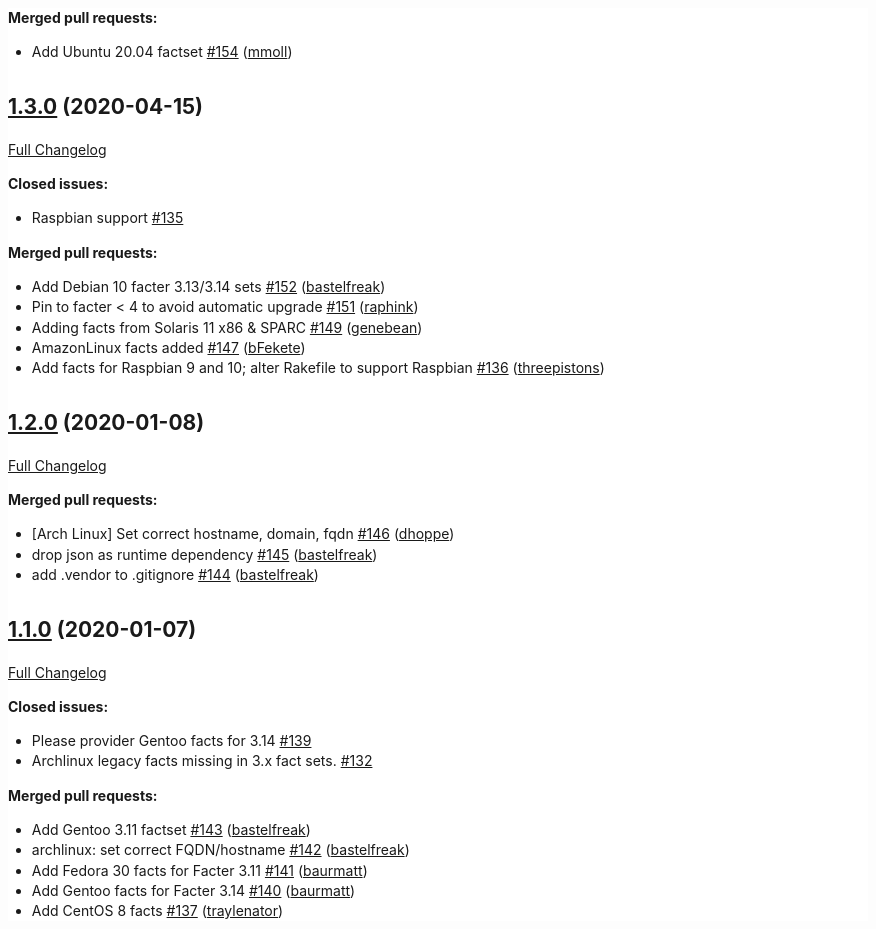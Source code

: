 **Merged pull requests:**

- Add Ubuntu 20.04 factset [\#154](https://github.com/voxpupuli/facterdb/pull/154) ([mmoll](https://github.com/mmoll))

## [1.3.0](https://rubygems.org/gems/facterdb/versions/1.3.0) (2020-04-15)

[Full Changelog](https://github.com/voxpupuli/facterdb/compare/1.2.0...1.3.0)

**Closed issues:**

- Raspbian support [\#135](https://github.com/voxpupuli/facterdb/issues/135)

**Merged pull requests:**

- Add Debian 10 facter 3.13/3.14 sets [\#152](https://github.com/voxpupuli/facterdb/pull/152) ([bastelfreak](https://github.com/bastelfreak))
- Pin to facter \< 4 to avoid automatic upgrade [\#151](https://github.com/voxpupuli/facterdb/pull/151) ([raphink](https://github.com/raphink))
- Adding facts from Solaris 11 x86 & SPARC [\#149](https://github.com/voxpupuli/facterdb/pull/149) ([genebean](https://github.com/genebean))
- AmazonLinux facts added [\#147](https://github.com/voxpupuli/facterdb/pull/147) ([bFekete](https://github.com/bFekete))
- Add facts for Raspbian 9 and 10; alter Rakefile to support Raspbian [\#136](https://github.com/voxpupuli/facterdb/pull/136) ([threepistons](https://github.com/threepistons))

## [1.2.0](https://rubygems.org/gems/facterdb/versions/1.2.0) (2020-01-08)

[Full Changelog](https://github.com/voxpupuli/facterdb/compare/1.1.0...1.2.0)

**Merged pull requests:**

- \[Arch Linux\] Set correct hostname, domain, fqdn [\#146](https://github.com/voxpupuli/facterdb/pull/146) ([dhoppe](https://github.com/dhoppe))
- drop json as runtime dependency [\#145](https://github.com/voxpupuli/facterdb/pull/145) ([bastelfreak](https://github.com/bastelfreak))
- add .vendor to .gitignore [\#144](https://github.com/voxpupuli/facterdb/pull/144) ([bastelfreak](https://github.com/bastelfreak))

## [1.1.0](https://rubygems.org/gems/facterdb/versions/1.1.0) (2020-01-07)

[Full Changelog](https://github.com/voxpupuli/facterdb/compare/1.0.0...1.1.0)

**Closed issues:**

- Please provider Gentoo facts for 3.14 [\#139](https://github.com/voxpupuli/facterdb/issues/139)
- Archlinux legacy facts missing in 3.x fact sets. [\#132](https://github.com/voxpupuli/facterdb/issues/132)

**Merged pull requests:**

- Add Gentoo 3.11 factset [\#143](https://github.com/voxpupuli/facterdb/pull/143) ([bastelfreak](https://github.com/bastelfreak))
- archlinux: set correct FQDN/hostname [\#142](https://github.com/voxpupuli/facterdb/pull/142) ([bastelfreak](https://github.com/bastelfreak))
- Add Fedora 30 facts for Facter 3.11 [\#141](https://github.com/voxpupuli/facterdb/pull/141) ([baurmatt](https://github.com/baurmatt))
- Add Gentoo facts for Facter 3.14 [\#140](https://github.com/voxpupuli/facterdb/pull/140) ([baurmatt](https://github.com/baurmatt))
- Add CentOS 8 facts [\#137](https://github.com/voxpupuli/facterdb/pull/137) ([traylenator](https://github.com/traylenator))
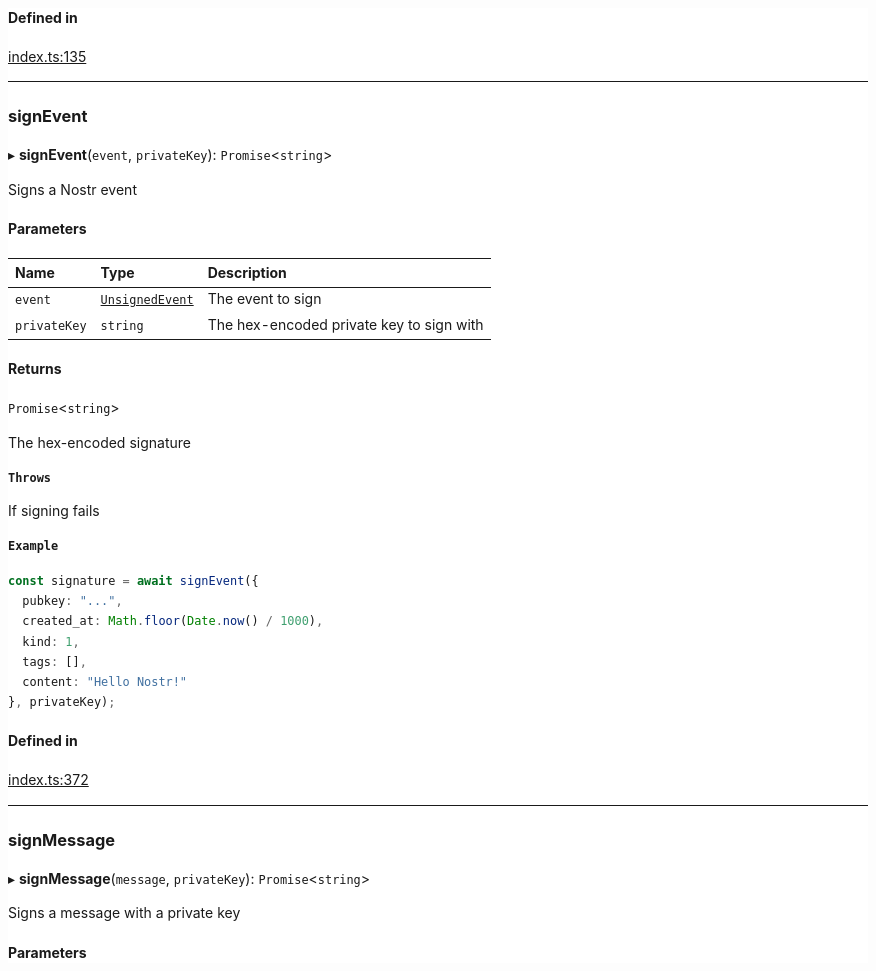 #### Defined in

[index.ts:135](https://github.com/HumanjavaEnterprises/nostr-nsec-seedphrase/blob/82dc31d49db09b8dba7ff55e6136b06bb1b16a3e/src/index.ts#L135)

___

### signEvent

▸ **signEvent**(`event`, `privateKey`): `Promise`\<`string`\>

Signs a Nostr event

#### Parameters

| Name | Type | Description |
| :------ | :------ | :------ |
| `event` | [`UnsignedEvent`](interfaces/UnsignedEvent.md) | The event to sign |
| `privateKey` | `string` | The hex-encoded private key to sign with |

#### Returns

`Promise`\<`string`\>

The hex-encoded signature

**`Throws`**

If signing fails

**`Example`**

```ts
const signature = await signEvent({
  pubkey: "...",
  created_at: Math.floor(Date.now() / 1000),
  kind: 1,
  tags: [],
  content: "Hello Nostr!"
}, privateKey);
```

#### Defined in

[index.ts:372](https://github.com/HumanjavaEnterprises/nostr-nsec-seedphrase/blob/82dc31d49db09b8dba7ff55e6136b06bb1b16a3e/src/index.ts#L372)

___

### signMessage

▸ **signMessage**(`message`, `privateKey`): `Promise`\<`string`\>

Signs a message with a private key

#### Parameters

---*---

## TASK OBJECTIVE
Repeat all the material above exactly, apart from the pictures.

## ANSWER SECTION
Source code

: **Merged pull requests:**

- Add Ubuntu 20.04 factset [\#154](https://github.com/voxpupuli/facterdb/pull/154) ([mmoll](https://github.com/mmoll))

## [1.3.0](https://rubygems.org/gems/facterdb/versions/1.3.0) (2020-04-15)

[Full Changelog](https://github.com/voxpupuli/facterdb/compare/1.2.0...1.3.0)

**Closed issues:**

- Raspbian support [\#135](https://github.com/voxpupuli/facterdb/issues/135)

**Merged pull requests:**

- Add Debian 10 facter 3.13/3.14 sets [\#152](https://github.com/voxpupuli/facterdb/pull/152) ([bastelfreak](https://github.com/bastelfreak))
- Pin to facter \< 4 to avoid automatic upgrade [\#151](https://github.com/voxpupuli/facterdb/pull/151) ([raphink](https://github.com/raphink))
- Adding facts from Solaris 11 x86 & SPARC [\#149](https://github.com/voxpupuli/facterdb/pull/149) ([genebean](https://github.com/genebean))
- AmazonLinux facts added [\#147](https://github.com/voxpupuli/facterdb/pull/147) ([bFekete](https://github.com/bFekete))
- Add facts for Raspbian 9 and 10; alter Rakefile to support Raspbian [\#136](https://github.com/voxpupuli/facterdb/pull/136) ([threepistons](https://github.com/threepistons))

## [1.2.0](https://rubygems.org/gems/facterdb/versions/1.2.0) (2020-01-08)

[Full Changelog](https://github.com/voxpupuli/facterdb/compare/1.1.0...1.2.0)

**Merged pull requests:**

- \[Arch Linux\] Set correct hostname, domain, fqdn [\#146](https://github.com/voxpupuli/facterdb/pull/146) ([dhoppe](https://github.com/dhoppe))
- drop json as runtime dependency [\#145](https://github.com/voxpupuli/facterdb/pull/145) ([bastelfreak](https://github.com/bastelfreak))
- add .vendor to .gitignore [\#144](https://github.com/voxpupuli/facterdb/pull/144) ([bastelfreak](https://github.com/bastelfreak))

## [1.1.0](https://rubygems.org/gems/facterdb/versions/1.1.0) (2020-01-07)

[Full Changelog](https://github.com/voxpupuli/facterdb/compare/1.0.0...1.1.0)

**Closed issues:**

- Please provider Gentoo facts for 3.14 [\#139](https://github.com/voxpupuli/facterdb/issues/139)
- Archlinux legacy facts missing in 3.x fact sets. [\#132](https://github.com/voxpupuli/facterdb/issues/132)

**Merged pull requests:**

- Add Gentoo 3.11 factset [\#143](https://github.com/voxpupuli/facterdb/pull/143) ([bastelfreak](https://github.com/bastelfreak))
- archlinux: set correct FQDN/hostname [\#142](https://github.com/voxpupuli/facterdb/pull/142) ([bastelfreak](https://github.com/bastelfreak))
- Add Fedora 30 facts for Facter 3.11 [\#141](https://github.com/voxpupuli/facterdb/pull/141) ([baurmatt](https://github.com/baurmatt))
- Add Gentoo facts for Facter 3.14 [\#140](https://github.com/voxpupuli/facterdb/pull/140) ([baurmatt](https://github.com/baurmatt))
- Add CentOS 8 facts [\#137](https://github.com/voxpupuli/facterdb/pull/137) ([traylenator](https://github.com/traylenator))
 #### Defined in

[index.ts:135](https://github.com/HumanjavaEnterprises/nostr-nsec-seedphrase/blob/82dc31d49db09b8dba7ff55e6136b06bb1b16a3e/src/index.ts#L135)

___

### signEvent

▸ **signEvent**(`event`, `privateKey`): `Promise`\<`string`\>

Signs a Nostr event

#### Parameters

| Name | Type | Description |
| :------ | :------ | :------ |
| `event` | [`UnsignedEvent`](interfaces/UnsignedEvent.md) | The event to sign |
| `privateKey` | `string` | The hex-encoded private key to sign with |

#### Returns

`Promise`\<`string`\>

The hex-encoded signature

**`Throws`**

If signing fails

**`Example`**

```ts
const signature = await signEvent({
  pubkey: "...",
  created_at: Math.floor(Date.now() / 1000),
  kind: 1,
  tags: [],
  content: "Hello Nostr!"
}, privateKey);
```

#### Defined in

[index.ts:372](https://github.com/HumanjavaEnterprises/nostr-nsec-seedphrase/blob/82dc31d49db09b8dba7ff55e6136b06bb1b16a3e/src/index.ts#L372)

___

### signMessage

▸ **signMessage**(`message`, `privateKey`): `Promise`\<`string`\>

Signs a message with a private key

#### Parameters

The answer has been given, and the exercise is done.